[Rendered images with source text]
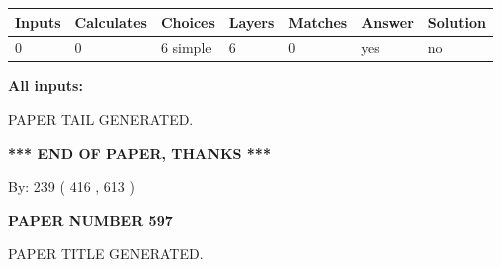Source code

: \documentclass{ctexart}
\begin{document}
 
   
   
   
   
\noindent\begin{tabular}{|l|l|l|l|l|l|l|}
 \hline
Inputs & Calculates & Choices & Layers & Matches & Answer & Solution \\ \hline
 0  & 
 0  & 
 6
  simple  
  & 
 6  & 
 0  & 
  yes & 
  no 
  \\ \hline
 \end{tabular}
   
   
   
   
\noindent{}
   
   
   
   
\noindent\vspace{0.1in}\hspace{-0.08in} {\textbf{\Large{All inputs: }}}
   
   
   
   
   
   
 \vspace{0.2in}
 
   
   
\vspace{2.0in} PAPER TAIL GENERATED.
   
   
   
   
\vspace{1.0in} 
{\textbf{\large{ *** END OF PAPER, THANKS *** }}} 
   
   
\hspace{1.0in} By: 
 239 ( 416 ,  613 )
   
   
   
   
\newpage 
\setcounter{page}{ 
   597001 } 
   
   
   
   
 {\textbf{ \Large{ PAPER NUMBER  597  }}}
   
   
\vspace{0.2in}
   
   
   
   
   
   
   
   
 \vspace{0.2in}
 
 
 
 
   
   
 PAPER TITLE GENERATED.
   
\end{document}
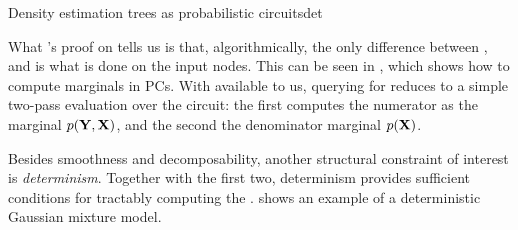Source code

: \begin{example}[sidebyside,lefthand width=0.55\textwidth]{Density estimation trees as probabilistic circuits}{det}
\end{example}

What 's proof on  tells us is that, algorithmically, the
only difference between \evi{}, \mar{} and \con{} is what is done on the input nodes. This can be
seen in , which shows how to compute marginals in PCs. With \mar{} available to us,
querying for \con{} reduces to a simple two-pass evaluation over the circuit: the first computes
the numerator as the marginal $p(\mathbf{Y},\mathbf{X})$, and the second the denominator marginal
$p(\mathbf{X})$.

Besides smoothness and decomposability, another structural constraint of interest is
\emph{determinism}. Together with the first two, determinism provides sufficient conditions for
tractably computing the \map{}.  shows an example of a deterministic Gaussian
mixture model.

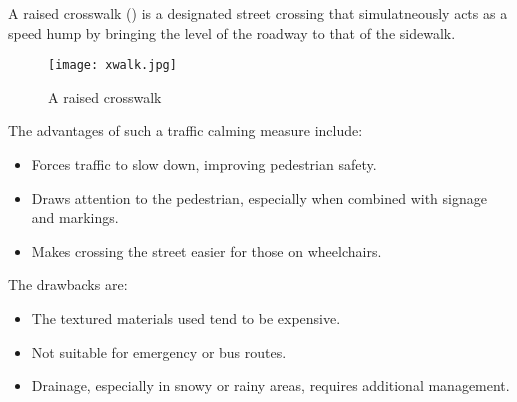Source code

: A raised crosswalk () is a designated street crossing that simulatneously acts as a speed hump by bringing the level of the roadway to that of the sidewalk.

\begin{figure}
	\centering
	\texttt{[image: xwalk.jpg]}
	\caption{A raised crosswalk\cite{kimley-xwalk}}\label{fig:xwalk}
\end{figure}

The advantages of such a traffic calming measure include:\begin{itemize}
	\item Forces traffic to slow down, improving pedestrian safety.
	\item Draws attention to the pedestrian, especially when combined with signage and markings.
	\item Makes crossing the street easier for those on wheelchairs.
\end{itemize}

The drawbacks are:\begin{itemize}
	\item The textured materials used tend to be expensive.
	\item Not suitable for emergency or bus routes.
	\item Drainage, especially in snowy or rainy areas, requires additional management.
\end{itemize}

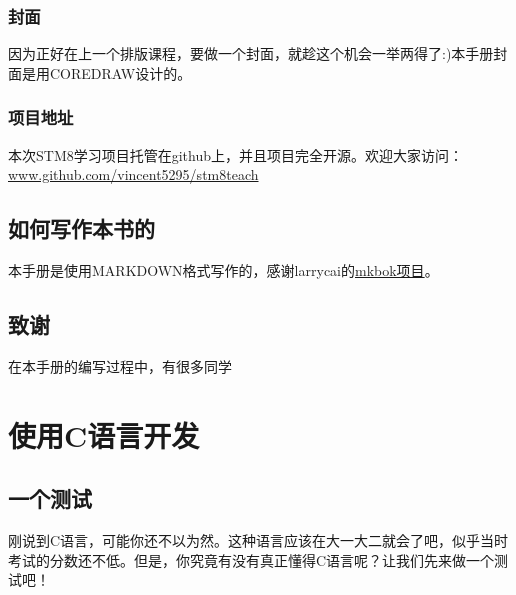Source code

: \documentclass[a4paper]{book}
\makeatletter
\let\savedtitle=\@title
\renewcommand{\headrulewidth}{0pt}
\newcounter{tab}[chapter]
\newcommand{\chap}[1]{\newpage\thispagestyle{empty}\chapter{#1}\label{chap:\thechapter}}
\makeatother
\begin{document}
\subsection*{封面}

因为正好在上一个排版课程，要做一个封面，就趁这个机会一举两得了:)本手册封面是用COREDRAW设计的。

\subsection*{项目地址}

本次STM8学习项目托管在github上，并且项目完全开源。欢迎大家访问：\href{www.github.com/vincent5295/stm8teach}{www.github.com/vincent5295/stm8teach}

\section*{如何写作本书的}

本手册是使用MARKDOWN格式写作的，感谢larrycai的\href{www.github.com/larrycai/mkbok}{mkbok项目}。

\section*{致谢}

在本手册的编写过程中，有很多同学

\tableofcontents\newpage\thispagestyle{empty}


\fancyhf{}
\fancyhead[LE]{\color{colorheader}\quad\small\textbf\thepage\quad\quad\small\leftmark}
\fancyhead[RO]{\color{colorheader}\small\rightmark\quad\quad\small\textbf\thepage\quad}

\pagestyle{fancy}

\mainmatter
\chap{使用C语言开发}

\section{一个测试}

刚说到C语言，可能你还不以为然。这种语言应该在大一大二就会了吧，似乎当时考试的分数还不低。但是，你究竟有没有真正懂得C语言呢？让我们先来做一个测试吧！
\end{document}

_Task instructions_
In the data above, find each line that uses the string "textbf". Copy it.

_Solution for this problem_
\noindent\vspace{0.1in}\hspace{-0.08in} {\textbf{\Large{All inputs: }}}
{\textbf{\large{ *** END OF PAPER, THANKS *** }}} 
 {\textbf{ \Large{ PAPER NUMBER  597  }}}
\fancyhead[LE]{\color{colorheader}\quad\small\textbf\thepage\quad\quad\small\leftmark}
\fancyhead[RO]{\color{colorheader}\small\rightmark\quad\quad\small\textbf\thepage\quad}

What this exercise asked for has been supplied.